### ASSIGNED TASK
Repeat every entry word for word. Images do not belong in the copy.

### INFORMATION PROVIDED
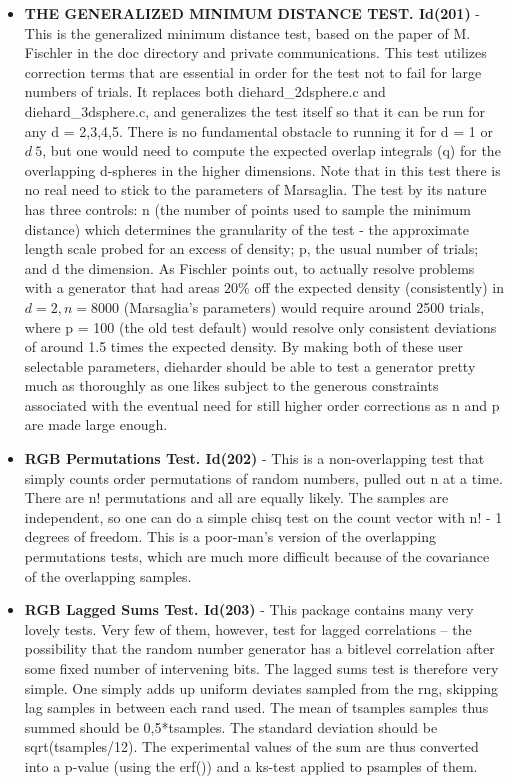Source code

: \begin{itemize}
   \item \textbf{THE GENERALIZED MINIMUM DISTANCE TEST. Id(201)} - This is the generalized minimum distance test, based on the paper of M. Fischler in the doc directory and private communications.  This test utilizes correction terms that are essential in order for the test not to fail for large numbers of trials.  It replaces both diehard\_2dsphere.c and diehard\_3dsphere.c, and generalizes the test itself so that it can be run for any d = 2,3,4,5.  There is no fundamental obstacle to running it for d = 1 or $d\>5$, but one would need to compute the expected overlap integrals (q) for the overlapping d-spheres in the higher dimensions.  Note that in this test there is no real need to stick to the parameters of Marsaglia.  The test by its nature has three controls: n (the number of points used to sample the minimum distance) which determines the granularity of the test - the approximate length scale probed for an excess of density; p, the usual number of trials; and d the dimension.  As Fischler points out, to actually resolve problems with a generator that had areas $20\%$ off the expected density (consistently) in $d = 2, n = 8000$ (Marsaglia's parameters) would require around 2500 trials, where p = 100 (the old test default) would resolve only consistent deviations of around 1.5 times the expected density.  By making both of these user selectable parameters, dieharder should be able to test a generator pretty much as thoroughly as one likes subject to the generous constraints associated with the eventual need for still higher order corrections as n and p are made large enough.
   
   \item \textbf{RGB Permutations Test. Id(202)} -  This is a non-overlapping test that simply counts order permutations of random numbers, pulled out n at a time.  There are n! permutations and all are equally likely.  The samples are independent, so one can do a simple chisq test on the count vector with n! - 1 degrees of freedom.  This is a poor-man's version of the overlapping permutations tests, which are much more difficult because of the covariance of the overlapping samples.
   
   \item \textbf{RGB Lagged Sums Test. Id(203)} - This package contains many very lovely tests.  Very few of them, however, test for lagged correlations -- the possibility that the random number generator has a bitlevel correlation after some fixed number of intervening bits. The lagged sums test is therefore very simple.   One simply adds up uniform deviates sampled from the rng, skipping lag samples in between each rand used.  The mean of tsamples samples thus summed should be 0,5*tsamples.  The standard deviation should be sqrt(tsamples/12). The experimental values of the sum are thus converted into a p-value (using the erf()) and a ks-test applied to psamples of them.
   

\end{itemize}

### SOLUTION TO THIS PROBLEM
Source code

: \begin{itemize}
   \item \textbf{THE GENERALIZED MINIMUM DISTANCE TEST. Id(201)} - This is the generalized minimum distance test, based on the paper of M. Fischler in the doc directory and private communications.  This test utilizes correction terms that are essential in order for the test not to fail for large numbers of trials.  It replaces both diehard\_2dsphere.c and diehard\_3dsphere.c, and generalizes the test itself so that it can be run for any d = 2,3,4,5.  There is no fundamental obstacle to running it for d = 1 or $d\>5$, but one would need to compute the expected overlap integrals (q) for the overlapping d-spheres in the higher dimensions.  Note that in this test there is no real need to stick to the parameters of Marsaglia.  The test by its nature has three controls: n (the number of points used to sample the minimum distance) which determines the granularity of the test - the approximate length scale probed for an excess of density; p, the usual number of trials; and d the dimension.  As Fischler points out, to actually resolve problems with a generator that had areas $20\%$ off the expected density (consistently) in $d = 2, n = 8000$ (Marsaglia's parameters) would require around 2500 trials, where p = 100 (the old test default) would resolve only consistent deviations of around 1.5 times the expected density.  By making both of these user selectable parameters, dieharder should be able to test a generator pretty much as thoroughly as one likes subject to the generous constraints associated with the eventual need for still higher order corrections as n and p are made large enough.
   
   \item \textbf{RGB Permutations Test. Id(202)} -  This is a non-overlapping test that simply counts order permutations of random numbers, pulled out n at a time.  There are n! permutations and all are equally likely.  The samples are independent, so one can do a simple chisq test on the count vector with n! - 1 degrees of freedom.  This is a poor-man's version of the overlapping permutations tests, which are much more difficult because of the covariance of the overlapping samples.
   
   \item \textbf{RGB Lagged Sums Test. Id(203)} - This package contains many very lovely tests.  Very few of them, however, test for lagged correlations -- the possibility that the random number generator has a bitlevel correlation after some fixed number of intervening bits. The lagged sums test is therefore very simple.   One simply adds up uniform deviates sampled from the rng, skipping lag samples in between each rand used.  The mean of tsamples samples thus summed should be 0,5*tsamples.  The standard deviation should be sqrt(tsamples/12). The experimental values of the sum are thus converted into a p-value (using the erf()) and a ks-test applied to psamples of them.
   

\end{itemize}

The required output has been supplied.